→ **Brief**:
Somewhere below, one line contains "3. In your main, create" and a later line contains "## Quote of the Day". Output those two lines and everything between them exactly, and nothing else.
(Entries supplied)
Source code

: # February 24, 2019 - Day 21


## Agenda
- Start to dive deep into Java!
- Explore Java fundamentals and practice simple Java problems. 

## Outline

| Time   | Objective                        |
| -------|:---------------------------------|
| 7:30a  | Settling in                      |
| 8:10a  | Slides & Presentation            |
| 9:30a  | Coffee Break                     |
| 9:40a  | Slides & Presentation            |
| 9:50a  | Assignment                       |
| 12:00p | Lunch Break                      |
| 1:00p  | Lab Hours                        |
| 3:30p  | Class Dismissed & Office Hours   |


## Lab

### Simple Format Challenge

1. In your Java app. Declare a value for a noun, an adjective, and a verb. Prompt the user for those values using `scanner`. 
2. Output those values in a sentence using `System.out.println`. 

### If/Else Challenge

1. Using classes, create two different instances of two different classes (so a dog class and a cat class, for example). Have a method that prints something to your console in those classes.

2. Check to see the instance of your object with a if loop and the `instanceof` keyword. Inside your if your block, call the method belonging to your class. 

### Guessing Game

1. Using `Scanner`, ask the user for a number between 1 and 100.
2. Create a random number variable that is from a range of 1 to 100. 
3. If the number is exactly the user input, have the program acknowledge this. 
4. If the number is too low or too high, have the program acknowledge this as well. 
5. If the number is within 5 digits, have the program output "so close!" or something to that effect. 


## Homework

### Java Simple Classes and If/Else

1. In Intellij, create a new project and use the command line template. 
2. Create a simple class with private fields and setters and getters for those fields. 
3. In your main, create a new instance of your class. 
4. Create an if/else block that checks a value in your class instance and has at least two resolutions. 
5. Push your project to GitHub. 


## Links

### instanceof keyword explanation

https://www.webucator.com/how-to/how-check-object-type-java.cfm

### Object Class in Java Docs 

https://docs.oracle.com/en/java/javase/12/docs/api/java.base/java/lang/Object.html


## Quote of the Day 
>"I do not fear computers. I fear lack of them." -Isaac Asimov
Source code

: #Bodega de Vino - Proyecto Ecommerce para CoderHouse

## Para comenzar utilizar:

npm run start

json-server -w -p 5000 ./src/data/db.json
(End Entries supplied)
→ **Written reply**:
3. In your main, create a new instance of your class. 
4. Create an if/else block that checks a value in your class instance and has at least two resolutions. 
5. Push your project to GitHub. 


## Links

### instanceof keyword explanation

https://www.webucator.com/how-to/how-check-object-type-java.cfm

### Object Class in Java Docs 

https://docs.oracle.com/en/java/javase/12/docs/api/java.base/java/lang/Object.html


## Quote of the Day 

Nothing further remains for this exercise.